Summer volatility yields new questions, opportunities
Notable moves since our last US Futures Summary report (4/5) include a sharp 4% drop in the US Dollar index, a $7 round trip in crude, a $140 rally in gold (followed by $100 drop), huge swings in the price of silver and the worst May performance in 22 years for the SP500 index. Questions of inflation, Iran, the Fed and over speculation in commodity prices continue to dominate.
Two weeks ago an editor from one of the major news services practically begged us for a statement supporting the idea of top in the GSCI/CRB, or at the very least a top in metals or energy. We gave no statement. Not because we can’t think of reasons why a top might be at hand. But rather because we believe the old traders anecdote is absolutely true, which says major tops are harder to detect and more treacherous to trade than other market phases.
When crude and the GSCI lagged behind the (pre-Jefferies) CRB index in March of 2005 for the first time since 1999, we talked publicly about the idea of a top in the broad indexes. That idea ‘worked’ for about a month or two. We were on the wrong side of copper for most of last year. And we turned prematurely bearish crude earlier this year. Thankfully we got a lot of other stuff right. The point being, however, that looking for major (and even minor) tops in a secular bull market — is a major challenge.
For the time being, we’ll refrain from making any major statements, the kind usually requested by reporters, and instead focus on the data and market action, letting them shape our ideas and strategies. With respect to the whole commodity slash inflation story, what are some of the factors we’re watching right now? Open interest in high-grade copper, perhaps the most leading edge commodity of all, has been on a declining path since peaking in April of last year. If even the shorts are exiting copper, who will be there to buy when the inevitable top finally arrives?

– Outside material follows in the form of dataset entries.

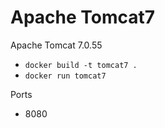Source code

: # Apache Tomcat7

Apache Tomcat 7.0.55

* `docker build -t tomcat7 .`
* `docker run tomcat7`

Ports

* 8080
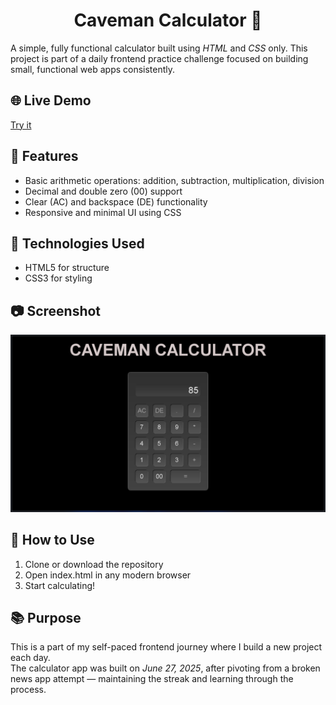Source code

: <h1 align = 'center'> Caveman Calculator 🧮</h1>

A simple, fully functional calculator built using *HTML* and *CSS* only.
This project is part of a daily frontend practice challenge focused on building small, functional web apps consistently.

## 🌐 Live Demo

[Try it](https://cavemancalculator.pages.dev/)

## 🔧 Features

- Basic arithmetic operations: addition, subtraction, multiplication, division
- Decimal and double zero (00) support
- Clear (AC) and backspace (DE) functionality
- Responsive and minimal UI using CSS

## 📁 Technologies Used

- HTML5 for structure  
- CSS3 for styling 

## 📷 Screenshot

![Caveman Calculator Screenshot](./app.png)

## 🚀 How to Use

1. Clone or download the repository
2. Open index.html in any modern browser
3. Start calculating!

## 📚 Purpose

This is a part of my self-paced frontend journey where I build a new project each day.  
The calculator app was built on *June 27, 2025*, after pivoting from a broken news app attempt — maintaining the streak and learning through the process.
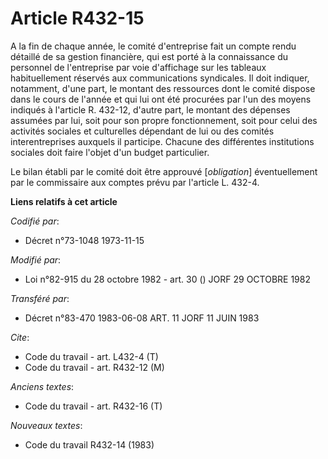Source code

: # Article R432-15

A la fin de chaque année, le comité d'entreprise fait un compte rendu détaillé de sa gestion financière, qui est porté à la
connaissance du personnel de l'entreprise par voie d'affichage sur les tableaux habituellement réservés aux communications
syndicales. Il doit indiquer, notamment, d'une part, le montant des ressources dont le comité dispose dans le cours de
l'année et qui lui ont été procurées par l'un des moyens indiqués à l'article R. 432-12, d'autre part, le montant des
dépenses assumées par lui, soit pour son propre fonctionnement, soit pour celui des activités sociales et culturelles
dépendant de lui ou des comités interentreprises auxquels il participe. Chacune des différentes institutions sociales doit
faire l'objet d'un budget particulier.

Le bilan établi par le comité doit être approuvé [*obligation*] éventuellement par le commissaire aux comptes prévu par
l'article L. 432-4.

**Liens relatifs à cet article**

_Codifié par_:

  - Décret n°73-1048 1973-11-15

_Modifié par_:

  - Loi n°82-915 du 28 octobre 1982 - art. 30 () JORF 29 OCTOBRE 1982

_Transféré par_:

  - Décret n°83-470 1983-06-08 ART. 11 JORF 11 JUIN 1983

_Cite_:

  - Code du travail - art. L432-4 (T)
  - Code du travail - art. R432-12 (M)

_Anciens textes_:

  - Code du travail - art. R432-16 (T)

_Nouveaux textes_:

  - Code du travail R432-14 (1983)
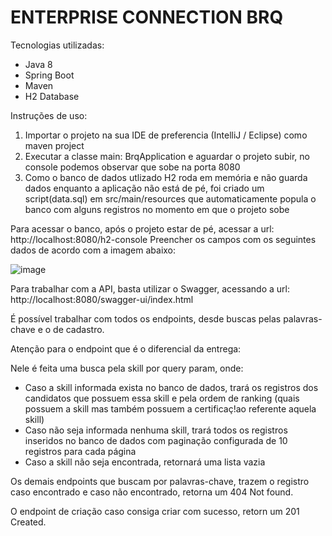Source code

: # ENTERPRISE CONNECTION BRQ

Tecnologias utilizadas:
- Java 8
- Spring Boot
- Maven
- H2 Database 

Instruções de uso:

1) Importar o projeto na sua IDE de preferencia (IntelliJ / Eclipse) como maven project
2) Executar a classe main: BrqApplication e aguardar o projeto subir, no console podemos observar que sobe na porta 8080
3) Como o banco de dados utlizado H2 roda em memória e não guarda dados enquanto a aplicação não está de pé, foi criado um script(data.sql) em src/main/resources que automaticamente popula o banco com alguns registros no momento em que o projeto sobe

Para acessar o banco, após o projeto estar de pé, acessar a url: http://localhost:8080/h2-console
Preencher os campos com os seguintes dados de acordo com a imagem abaixo: 

![image](https://user-images.githubusercontent.com/62717114/166119308-c9342405-7b2c-447e-9d9c-b6395f1b43ae.png)

Para trabalhar com a API, basta utilizar o Swagger, acessando a url: http://localhost:8080/swagger-ui/index.html

É possível trabalhar com todos os endpoints, desde buscas pelas palavras-chave e o de cadastro.

Atenção para o endpoint que é o diferencial da entrega: 

Nele é feita uma busca pela skill por query param, onde:
  * Caso a skill informada exista no banco de dados, trará os registros dos candidatos que possuem essa skill e pela ordem de ranking (quais possuem a skill mas também possuem a certificaç!ao referente aquela skill)
  * Caso não seja informada nenhuma skill, trará todos os registros inseridos no banco de dados com paginação configurada de 10 registros para cada página
  * Caso a skill não seja encontrada, retornará uma lista vazia

Os demais endpoints que buscam por palavras-chave, trazem o registro caso encontrado e caso não encontrado, retorna um 404 Not found.

O endpoint de criação caso consiga criar com sucesso, retorn um 201 Created.

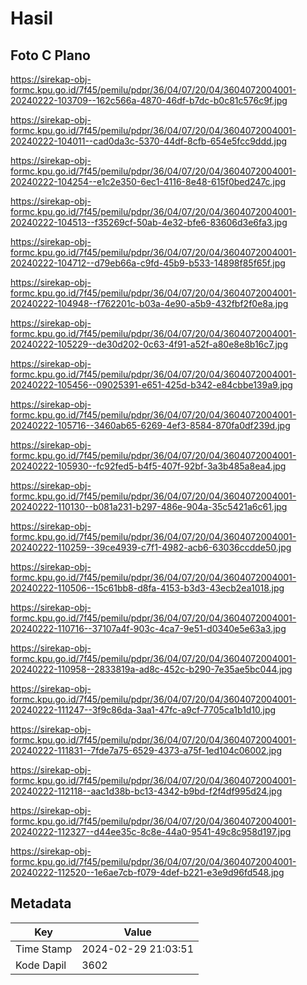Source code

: # Hasil

## Foto C Plano

https://sirekap-obj-formc.kpu.go.id/7f45/pemilu/pdpr/36/04/07/20/04/3604072004001-20240222-103709--162c566a-4870-46df-b7dc-b0c81c576c9f.jpg

https://sirekap-obj-formc.kpu.go.id/7f45/pemilu/pdpr/36/04/07/20/04/3604072004001-20240222-104011--cad0da3c-5370-44df-8cfb-654e5fcc9ddd.jpg

https://sirekap-obj-formc.kpu.go.id/7f45/pemilu/pdpr/36/04/07/20/04/3604072004001-20240222-104254--e1c2e350-6ec1-4116-8e48-615f0bed247c.jpg

https://sirekap-obj-formc.kpu.go.id/7f45/pemilu/pdpr/36/04/07/20/04/3604072004001-20240222-104513--f35269cf-50ab-4e32-bfe6-83606d3e6fa3.jpg

https://sirekap-obj-formc.kpu.go.id/7f45/pemilu/pdpr/36/04/07/20/04/3604072004001-20240222-104712--d79eb66a-c9fd-45b9-b533-14898f85f65f.jpg

https://sirekap-obj-formc.kpu.go.id/7f45/pemilu/pdpr/36/04/07/20/04/3604072004001-20240222-104948--f762201c-b03a-4e90-a5b9-432fbf2f0e8a.jpg

https://sirekap-obj-formc.kpu.go.id/7f45/pemilu/pdpr/36/04/07/20/04/3604072004001-20240222-105229--de30d202-0c63-4f91-a52f-a80e8e8b16c7.jpg

https://sirekap-obj-formc.kpu.go.id/7f45/pemilu/pdpr/36/04/07/20/04/3604072004001-20240222-105456--09025391-e651-425d-b342-e84cbbe139a9.jpg

https://sirekap-obj-formc.kpu.go.id/7f45/pemilu/pdpr/36/04/07/20/04/3604072004001-20240222-105716--3460ab65-6269-4ef3-8584-870fa0df239d.jpg

https://sirekap-obj-formc.kpu.go.id/7f45/pemilu/pdpr/36/04/07/20/04/3604072004001-20240222-105930--fc92fed5-b4f5-407f-92bf-3a3b485a8ea4.jpg

https://sirekap-obj-formc.kpu.go.id/7f45/pemilu/pdpr/36/04/07/20/04/3604072004001-20240222-110130--b081a231-b297-486e-904a-35c5421a6c61.jpg

https://sirekap-obj-formc.kpu.go.id/7f45/pemilu/pdpr/36/04/07/20/04/3604072004001-20240222-110259--39ce4939-c7f1-4982-acb6-63036ccdde50.jpg

https://sirekap-obj-formc.kpu.go.id/7f45/pemilu/pdpr/36/04/07/20/04/3604072004001-20240222-110506--15c61bb8-d8fa-4153-b3d3-43ecb2ea1018.jpg

https://sirekap-obj-formc.kpu.go.id/7f45/pemilu/pdpr/36/04/07/20/04/3604072004001-20240222-110716--37107a4f-903c-4ca7-9e51-d0340e5e63a3.jpg

https://sirekap-obj-formc.kpu.go.id/7f45/pemilu/pdpr/36/04/07/20/04/3604072004001-20240222-110958--2833819a-ad8c-452c-b290-7e35ae5bc044.jpg

https://sirekap-obj-formc.kpu.go.id/7f45/pemilu/pdpr/36/04/07/20/04/3604072004001-20240222-111247--3f9c86da-3aa1-47fc-a9cf-7705ca1b1d10.jpg

https://sirekap-obj-formc.kpu.go.id/7f45/pemilu/pdpr/36/04/07/20/04/3604072004001-20240222-111831--7fde7a75-6529-4373-a75f-1ed104c06002.jpg

https://sirekap-obj-formc.kpu.go.id/7f45/pemilu/pdpr/36/04/07/20/04/3604072004001-20240222-112118--aac1d38b-bc13-4342-b9bd-f2f4df995d24.jpg

https://sirekap-obj-formc.kpu.go.id/7f45/pemilu/pdpr/36/04/07/20/04/3604072004001-20240222-112327--d44ee35c-8c8e-44a0-9541-49c8c958d197.jpg

https://sirekap-obj-formc.kpu.go.id/7f45/pemilu/pdpr/36/04/07/20/04/3604072004001-20240222-112520--1e6ae7cb-f079-4def-b221-e3e9d96fd548.jpg


## Metadata

| Key        | Value               |
| ---------- | ------------------- |
| Time Stamp | 2024-02-29 21:03:51 |
| Kode Dapil | 3602                |



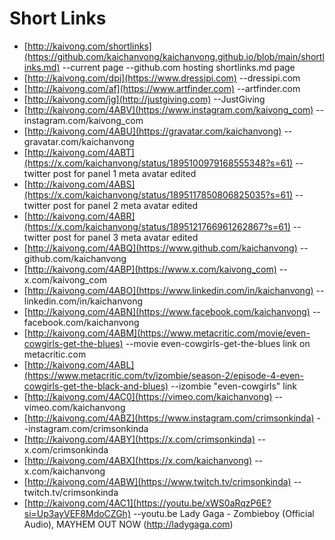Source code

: # Short Links
* [http://kaivong.com/shortlinks](https://github.com/kaichanvong/kaichanvong.github.io/blob/main/shortlinks.md) --current page --github.com hosting shortlinks.md page
* [http://kaivong.com/dpi](https://www.dressipi.com) --dressipi.com
* [http://kaivong.com/af](https://www.artfinder.com) --artfinder.com
* [http://kaivong.com/jg](http://justgiving.com) --JustGiving
* [http://kaivong.com/4ABV](https://www.instagram.com/kaivong_com) --instagram.com/kaivong_com
* [http://kaivong.com/4ABU](https://gravatar.com/kaichanvong) --gravatar.com/kaichanvong
* [http://kaivong.com/4ABT](https://x.com/kaichanvong/status/1895100979168555348?s=61) -- twitter post for panel 1 meta avatar edited
* [http://kaivong.com/4ABS](https://x.com/kaichanvong/status/1895117850806825035?s=61) -- twitter post for panel 2 meta avatar edited
* [http://kaivong.com/4ABR](https://x.com/kaichanvong/status/1895121766961262867?s=61) -- twitter post for panel 3 meta avatar edited
* [http://kaivong.com/4ABQ](https://www.github.com/kaichanvong) --github.com/kaichanvong
* [http://kaivong.com/4ABP](https://www.x.com/kaivong_com) --x.com/kaivong_com
* [http://kaivong.com/4ABO](https://www.linkedin.com/in/kaichanvong) --linkedin.com/in/kaichanvong
* [http://kaivong.com/4ABN](https://www.facebook.com/kaichanvong) --facebook.com/kaichanvong
* [http://kaivong.com/4ABM](https://www.metacritic.com/movie/even-cowgirls-get-the-blues) --movie even-cowgirls-get-the-blues link on metacritic.com 
* [http://kaivong.com/4ABL](https://www.metacritic.com/tv/izombie/season-2/episode-4-even-cowgirls-get-the-black-and-blues) --izombie "even-cowgirls" link
* [http://kaivong.com/4AC0](https://vimeo.com/kaichanvong) --vimeo.com/kaichanvong
* [http://kaivong.com/4ABZ](https://www.instagram.com/crimsonkinda) --instagram.com/crimsonkinda
* [http://kaivong.com/4ABY](https://x.com/crimsonkinda) --x.com/crimsonkinda
* [http://kaivong.com/4ABX](https://x.com/kaichanvong) --x.com/kaichanvong
* [http://kaivong.com/4ABW](https://www.twitch.tv/crimsonkinda) --twitch.tv/crimsonkinda
* [http://kaivong.com/4AC1](https://youtu.be/xWS0aRqzP6E?si=Up3ayVEF8MdoCZGh) --youtu.be Lady Gaga - Zombieboy (Official Audio), MAYHEM OUT NOW (http://ladygaga.com) 
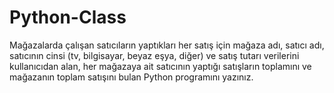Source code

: # Python-Class
Mağazalarda çalışan satıcıların yaptıkları her satış için mağaza adı, satıcı adı, satıcının cinsi (tv, bilgisayar, beyaz eşya, diğer) ve satış tutarı verilerini kullanıcıdan alan, her mağazaya ait satıcının yaptığı satışların toplamını ve mağazanın toplam satışını bulan Python programını yazınız.
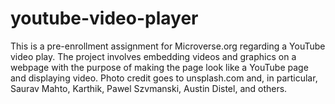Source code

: # youtube-video-player

This is a pre-enrollment assignment for Microverse.org regarding a YouTube video play.
The project involves embedding videos and graphics on a webpage with the purpose of making the page look like a YouTube page and displaying video.
Photo credit goes to unsplash.com and, in particular, Saurav Mahto, Karthik, Pawel Szvmanski, Austin Distel, and others.
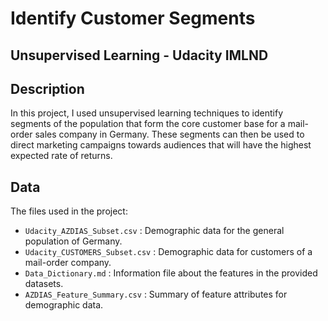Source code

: # Identify Customer Segments

## Unsupervised Learning - Udacity IMLND 


## Description


In this project, I used unsupervised learning techniques to identify segments of the population that form the core customer base for a mail-order sales company in Germany. These segments can then be used to direct marketing campaigns towards audiences that will have the highest expected rate of returns.



## Data 

The files used in the project:

- `Udacity_AZDIAS_Subset.csv` : Demographic data for the general population of Germany.
- `Udacity_CUSTOMERS_Subset.csv` : Demographic data for customers of a mail-order company.
- `Data_Dictionary.md` : Information file about the features in the provided datasets.
- `AZDIAS_Feature_Summary.csv` : Summary of feature attributes for demographic data.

Charts illustrate the disparity in performance between certain commodity sub-sectors, and draws into question the inflation argument made by headline-grabbing energy and metals markets. Other interesting juxtapositions worth mentioning include the continued rise in crude prices versus the price action in large cap exploration and production (E&P) stocks. These stocks, which are normally quite sensitive to swings in oil prices, appear to be forming major tops. EOG (chart this page, below) is just one example of many similar looking patterns evident in the group (SUN, XTO, DVN, APA, etc.).
Price deterioration and top-heavy chart patterns in the housing sector (PHM, LEN, TOL) are another interesting backdrop to the inflation and commodity price discussion. Lastly, weekly charts of silver and gold futures look downright scary to us. Maybe I should call that reporter back.